Mr. Saeed is a frequent speaker at public meetings organized by the Defense of Pakistan Council, an alliance of religious and extremist groups. Anti-U.S. rhetoric runs rife, and armed jihadists are among the audience at these meetings.

Mr. Saeed’s whereabouts is no mystery. The 61-year-old engineering professor lives in Lahore, the capital of Pakistan’s most populous Punjab province. His home in the city’s southern Johar Town neighborhood is routinely guarded by police. On Tuesday, armed volunteers helped beef up security.

Mr. Saeed lashed out at the United States in an interview with Al Jazeera on Tuesday.

“We’re not hiding in caves for rewards to be set on finding us,” he said. “We are addressing hundreds of thousands of people daily in Pakistan. I believe either the U.S. has very little knowledge and is basing its decisions on the wrong information being provided by India or it is just frustrated.”

India has issued an Interpol arrest warrant for Mr. Saeed because of his role in the Mumbai attacks. In 2009, the Lahore High Court cleared Mr. Saeed of terrorism charges.

After the State Department put Lashkar-e-Taiba on the U.S. terrorist list, Pakistan banned the group in 2002. However, the group re-emerged under a new name, Jamaat-ud-Dawa, purportedly a charity. Mr. Saeed heads Jamaat-ud-Dawa, which is not banned in Pakistan.

In April 2008, the State Department designated Jamaat-ud-Dawa a terrorist organization. Eight months later, the United Nations did the same.

‘A strategic role’

“It is not that he hasn’t been arrested because we don’t know where he is,” said Stephen Tankel, an assistant professor at American University and author of “Storming the World Stage: The Story of Lashkar-e-Taiba.”

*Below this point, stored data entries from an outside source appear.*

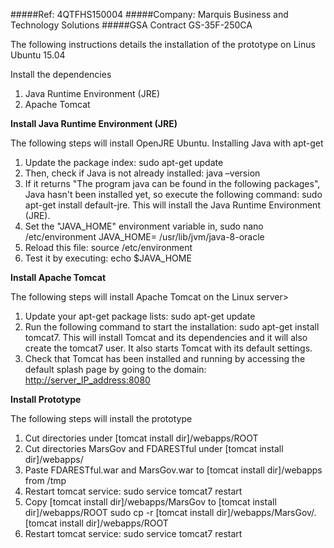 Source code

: #####Ref: 4QTFHS150004
#####Company: Marquis Business and Technology Solutions
#####GSA Contract GS-35F-250CA 

The following instructions details the installation of the prototype on Linus Ubuntu 15.04

Install the dependencies
1.	Java Runtime Environment  (JRE)
2.	Apache Tomcat 

**Install Java Runtime Environment (JRE)**

The following steps will install OpenJRE Ubuntu. Installing Java with apt-get 
1.	Update the package index: sudo apt-get update
2.	Then, check if Java is not already installed: java –version
3.	If it returns "The program java can be found in the following packages", Java hasn't been installed yet, so execute the following command: sudo apt-get install default-jre. This will install the Java Runtime Environment (JRE). 
4.	Set the "JAVA_HOME" environment variable in, sudo nano /etc/environment JAVA_HOME= /usr/lib/jvm/java-8-oracle
5.	Reload this file: source /etc/environment
6.	Test it by executing: echo $JAVA_HOME

**Install Apache Tomcat**

The following steps will install Apache Tomcat on the Linux server>
1.	Update your apt-get package lists: sudo apt-get update
2.	Run the following command to start the installation: sudo apt-get install tomcat7. This will install Tomcat and its dependencies and it will also create the tomcat7 user. It also starts Tomcat with its default settings.
3.	Check that Tomcat has been installed and running by accessing the default splash page by going to the domain: [http://server_IP_address:8080](http://server_IP_address:8080)

**Install Prototype**

The following steps will install the prototype
1.	Cut directories under [tomcat install dir]/webapps/ROOT
2.	Cut directories MarsGov and FDARESTful under [tomcat install dir]/webapps/
3.	Paste FDARESTful.war and MarsGov.war to [tomcat install dir]/webapps from /tmp
4.	Restart tomcat service: sudo service tomcat7 restart
5.	Copy [tomcat install dir]/webapps/MarsGov to [tomcat install dir]/webapps/ROOT sudo cp -r [tomcat install dir]/webapps/MarsGov/.  [tomcat install dir]/webapps/ROOT
6.	Restart tomcat service: sudo service tomcat7 restart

“This [bounty] may be designed to get the security establishment [in Pakistan] to put Hafiz Saeed back in the box,” he added.

Mr. Tankel said Mr. Saeed “retains a strategic role within” Lashkar-e-Taiba.

A U.S. official, who spoke on the condition of anonymity, citing the sensitive nature of the issue, said Mr. Saeed provides “strategic guidance to the group and delegates the details to his trusted commanders.”

Lashkar-e-Taiba follows the austere Wahhabi strain of Islam common in Saudi Arabia. It also has lower-level working relationships with the Taliban, al Qaeda and other militant groups operating in Pakistan and Afghanistan.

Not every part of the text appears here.